▶ [Work instructions] Provide only the number of lines below that hold "found".

▶ [Data supplied]
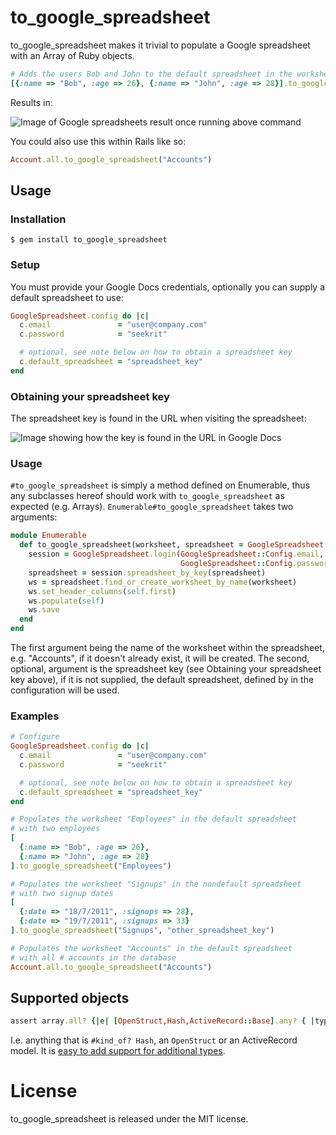 # to_google_spreadsheet

to_google_spreadsheet makes it trivial to populate a Google spreadsheet with an Array of Ruby objects.

```ruby
# Adds the users Bob and John to the default spreadsheet in the worksheet Employees
[{:name => "Bob", :age => 26}, {:name => "John", :age => 28}].to_google_spreadsheet("Employees")
```

Results in:

![Image of Google spreadsheets result once running above command](http://f.cl.ly/items/2O3w2k0Y410R3c3r3T1K/Screen%20shot%202011-06-27%20at%209.16.11%20.png)

You could also use this within Rails like so:

```ruby
Account.all.to_google_spreadsheet("Accounts")
```

## Usage

### Installation

    $ gem install to_google_spreadsheet

### Setup

You must provide your Google Docs credentials, optionally you can supply a default spreadsheet to use:
    
```ruby
GoogleSpreadsheet.config do |c|
  c.email               = "user@company.com"
  c.password            = "seekrit"

  # optional, see note below on how to obtain a spreadsheet key
  c.default_spreadsheet = "spreadsheet_key"
end
```

### Obtaining your spreadsheet key

The spreadsheet key is found in the URL when visiting the spreadsheet:

![Image showing how the key is found in the URL in Google Docs](http://f.cl.ly/items/3j2q0S063j3v1I1P3x1p/Screen%20shot%202011-06-27%20at%209.24.56%20.png)

### Usage

`#to_google_spreadsheet` is simply a method defined on Enumerable, thus any subclasses hereof should work with `to_google_spreadsheet` as expected (e.g. Arrays). `Enumerable#to_google_spreadsheet` takes two arguments:

```ruby
module Enumerable
  def to_google_spreadsheet(worksheet, spreadsheet = GoogleSpreadsheet::Config.default_spreadsheet)
    session = GoogleSpreadsheet.login(GoogleSpreadsheet::Config.email, 
                                      GoogleSpreadsheet::Config.password)
    spreadsheet = session.spreadsheet_by_key(spreadsheet)
    ws = spreadsheet.find_or_create_worksheet_by_name(worksheet)
    ws.set_header_columns(self.first)
    ws.populate(self)
    ws.save
  end
end
```

The first argument being the name of the worksheet within the spreadsheet, e.g. "Accounts", if it doesn't already exist, it will be created. The second, optional, argument is the spreadsheet key (see Obtaining your spreadsheet key above), if it is not supplied, the default spreadsheet, defined by in the configuration will be used.

### Examples

```ruby
# Configure
GoogleSpreadsheet.config do |c|
  c.email               = "user@company.com"
  c.password            = "seekrit"

  # optional, see note below on how to obtain a spreadsheet key
  c.default_spreadsheet = "spreadsheet_key"
end

# Populates the worksheet "Employees" in the default spreadsheet 
# with two employees
[
  {:name => "Bob", :age => 26}, 
  {:name => "John", :age => 28}
].to_google_spreadsheet("Employees")

# Populates the worksheet "Signups" in the nondefault spreadsheet 
# with two signup dates
[
  {:date => "18/7/2011", :signups => 28},
  {:date => "19/7/2011", :signups => 33}
].to_google_spreadsheet("Signups", "other_spreadsheet_key")

# Populates the worksheet "Accounts" in the default spreadsheet 
# with all # accounts in the database
Account.all.to_google_spreadsheet("Accounts")
```

## Supported objects

```ruby
assert array.all? {|e| [OpenStruct,Hash,ActiveRecord::Base].any? { |type| e.kind_of?(type) }}
```

I.e. anything that is `#kind_of? Hash`, an `OpenStruct` or an ActiveRecord model. It is [easy to add support for additional types][at].

[at]: https://github.com/firmafon/to_google_spreadsheet/blob/master/lib/to_google_spreadsheet.rb#L40-44

# License

to_google_spreadsheet is released under the MIT license.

▶ [Solution for this exercise] 2